His mysticism bothers me almost to a point of disgust. The same goes for people like Bob Dylan, Sam Beam (pre-Woman King), Morrissey, Brian Wilson, Panda Bear... my mind is blanking but there are more. I can listen to these people in doses sometimes, but the alienation their lives and music are centered on just alienates me. That music doesn't please me. What does is like, the opposite: music that is literally social. Stuart Murdoch's storytelling about the kids you know at prep-school in Belle and Sebastian, Broken Social Scene's communal approach to making music, punk bands like the Loved Ones that are writing for us, not to get rid of some crazy fucking demons.

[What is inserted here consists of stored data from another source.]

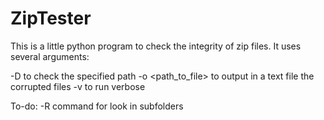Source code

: # ZipTester


This is a little python program to check the integrity of zip files. It uses several arguments:

-D <path> to check the specified path
-o <path_to_file> to output in a text file the corrupted files
-v to run verbose


To-do:
-R command for look in subfolders
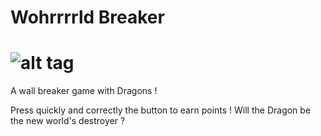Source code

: # Wohrrrrld Breaker
![alt tag](https://github.com/nvareille/Wohrrrrld-Breaker/blob/master/pebble-screenshot_2015-01-25_06-12-39.png)
========
A wall breaker game with Dragons !

Press quickly and correctly the button to earn points !
Will the Dragon be the new world's destroyer ?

And then of course, there's Los Campesinos!, lol, whose record I still can't get over. I've listened to Hold On Now, Youngster... way too much the last few days. It doesn't like speak strictly for me because it's not like I can relate to every single lyric on the record. But it's like the lives of several likeminded teenagers being played out in stereo. It's not just the lyrics either, they play music amazingly and like, it's clever; the parts where they decide to yell along a line with whoever is taking lead, the windy little synth parts in the album's midsection, the aural cacophony of their sound in general. Glockenspiel, distorted guitars, xylophone, violin, synth, drums that sound like they're about to be knocked over. Don't let me talk about this record any longer, talk about it yourselves! Ask me to burn it for you (it's not available stateside yet, but I'm a little pirate so...)! Hopefully, you won't regret it.